TASK ITEM:
Below are the records. How many of their lines contain "router"? Give only the number.

INFORMATION SUPPLIED:
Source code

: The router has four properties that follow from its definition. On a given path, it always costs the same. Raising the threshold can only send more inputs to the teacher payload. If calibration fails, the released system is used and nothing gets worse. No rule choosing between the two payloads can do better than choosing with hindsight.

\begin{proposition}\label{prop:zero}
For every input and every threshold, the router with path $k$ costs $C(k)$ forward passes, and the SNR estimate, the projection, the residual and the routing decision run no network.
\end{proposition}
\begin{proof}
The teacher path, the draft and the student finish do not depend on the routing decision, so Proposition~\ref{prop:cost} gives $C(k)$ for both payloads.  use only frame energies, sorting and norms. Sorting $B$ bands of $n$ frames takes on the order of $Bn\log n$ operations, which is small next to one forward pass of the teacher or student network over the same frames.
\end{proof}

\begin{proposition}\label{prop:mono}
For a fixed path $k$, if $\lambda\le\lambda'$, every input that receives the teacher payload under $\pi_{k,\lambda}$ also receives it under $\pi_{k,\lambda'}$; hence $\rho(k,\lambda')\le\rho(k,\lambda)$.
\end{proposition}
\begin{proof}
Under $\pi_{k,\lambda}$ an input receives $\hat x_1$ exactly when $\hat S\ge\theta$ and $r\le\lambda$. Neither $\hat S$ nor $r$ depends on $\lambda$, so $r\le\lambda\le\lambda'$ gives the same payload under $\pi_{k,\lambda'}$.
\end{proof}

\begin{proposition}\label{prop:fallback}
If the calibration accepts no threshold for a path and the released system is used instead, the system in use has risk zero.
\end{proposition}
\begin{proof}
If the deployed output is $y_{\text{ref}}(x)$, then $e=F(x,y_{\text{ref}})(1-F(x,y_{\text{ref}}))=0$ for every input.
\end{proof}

==

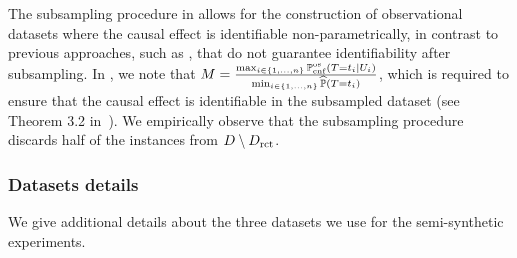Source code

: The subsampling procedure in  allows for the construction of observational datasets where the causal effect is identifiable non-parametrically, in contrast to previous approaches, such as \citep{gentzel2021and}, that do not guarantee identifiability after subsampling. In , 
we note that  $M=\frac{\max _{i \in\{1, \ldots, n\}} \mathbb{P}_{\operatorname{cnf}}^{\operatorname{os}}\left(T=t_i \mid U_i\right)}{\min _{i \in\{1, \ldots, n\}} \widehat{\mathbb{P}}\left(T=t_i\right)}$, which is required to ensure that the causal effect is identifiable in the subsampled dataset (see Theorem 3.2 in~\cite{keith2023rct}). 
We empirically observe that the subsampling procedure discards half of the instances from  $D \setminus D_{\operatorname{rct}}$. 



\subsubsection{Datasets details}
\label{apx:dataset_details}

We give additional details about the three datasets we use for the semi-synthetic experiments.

RESPONSE:
2